Could you write out every record below exactly, leaving out any pictures?

Source texts of formatted documents
========
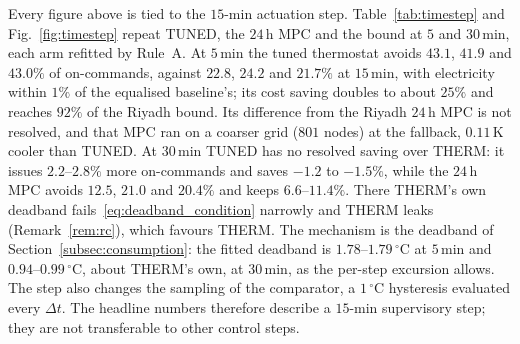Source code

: \documentclass[pdflatex,sn-mathphys-num,iicol]{sn-jnl}
\theoremstyle{thmstyleone}\newtheorem{proposition}{Proposition}\newtheorem{corollary}{Corollary}
\theoremstyle{thmstyletwo}\newtheorem{remark}{Remark}\newtheorem{observation}{Observation}
\theoremstyle{thmstylethree}\newtheorem{definition}{Definition}
\begin{document}
Every figure above is tied to the $15$-min actuation step. Table~\ref{tab:timestep} and Fig.~\ref{fig:timestep} repeat TUNED, the $24\,$h MPC and the bound at $5$ and $30\,$min, each arm refitted by Rule~A. At $5\,$min the tuned thermostat avoids $43.1$, $41.9$ and $43.0\%$ of on-commands, against $22.8$, $24.2$ and $21.7\%$ at $15\,$min, with electricity within $1\%$ of the equalised baseline's; its cost saving doubles to about $25\%$ and reaches $92\%$ of the Riyadh bound. Its difference from the Riyadh $24\,$h MPC is not resolved, and that MPC ran on a coarser grid ($801$ nodes) at the fallback, $0.11\,$K cooler than TUNED. At $30\,$min TUNED has no resolved saving over THERM: it issues $2.2$--$2.8\%$ more on-commands and saves $-1.2$ to $-1.5\%$, while the $24\,$h MPC avoids $12.5$, $21.0$ and $20.4\%$ and keeps $6.6$--$11.4\%$. There THERM's own deadband fails~\eqref{eq:deadband_condition} narrowly and THERM leaks (Remark~\ref{rem:rc}), which favours THERM. The mechanism is the deadband of Section~\ref{subsec:consumption}: the fitted deadband is $1.78$--$1.79\,^\circ$C at $5\,$min and $0.94$--$0.99\,^\circ$C, about THERM's own, at $30\,$min, as the per-step excursion allows. The step also changes the sampling of the comparator, a $1\,^\circ$C hysteresis evaluated every $\Delta t$. The headline numbers therefore describe a $15$-min supervisory step; they are not transferable to other control steps.


\end{document}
========
#### TASK ANSWER:
Source code

: \documentclass[pdflatex,sn-mathphys-num,iicol]{sn-jnl}
\theoremstyle{thmstyleone}\newtheorem{proposition}{Proposition}\newtheorem{corollary}{Corollary}
\theoremstyle{thmstyletwo}\newtheorem{remark}{Remark}\newtheorem{observation}{Observation}
\theoremstyle{thmstylethree}\newtheorem{definition}{Definition}
\begin{document}
Every figure above is tied to the $15$-min actuation step. Table~\ref{tab:timestep} and Fig.~\ref{fig:timestep} repeat TUNED, the $24\,$h MPC and the bound at $5$ and $30\,$min, each arm refitted by Rule~A. At $5\,$min the tuned thermostat avoids $43.1$, $41.9$ and $43.0\%$ of on-commands, against $22.8$, $24.2$ and $21.7\%$ at $15\,$min, with electricity within $1\%$ of the equalised baseline's; its cost saving doubles to about $25\%$ and reaches $92\%$ of the Riyadh bound. Its difference from the Riyadh $24\,$h MPC is not resolved, and that MPC ran on a coarser grid ($801$ nodes) at the fallback, $0.11\,$K cooler than TUNED. At $30\,$min TUNED has no resolved saving over THERM: it issues $2.2$--$2.8\%$ more on-commands and saves $-1.2$ to $-1.5\%$, while the $24\,$h MPC avoids $12.5$, $21.0$ and $20.4\%$ and keeps $6.6$--$11.4\%$. There THERM's own deadband fails~\eqref{eq:deadband_condition} narrowly and THERM leaks (Remark~\ref{rem:rc}), which favours THERM. The mechanism is the deadband of Section~\ref{subsec:consumption}: the fitted deadband is $1.78$--$1.79\,^\circ$C at $5\,$min and $0.94$--$0.99\,^\circ$C, about THERM's own, at $30\,$min, as the per-step excursion allows. The step also changes the sampling of the comparator, a $1\,^\circ$C hysteresis evaluated every $\Delta t$. The headline numbers therefore describe a $15$-min supervisory step; they are not transferable to other control steps.


\end{document}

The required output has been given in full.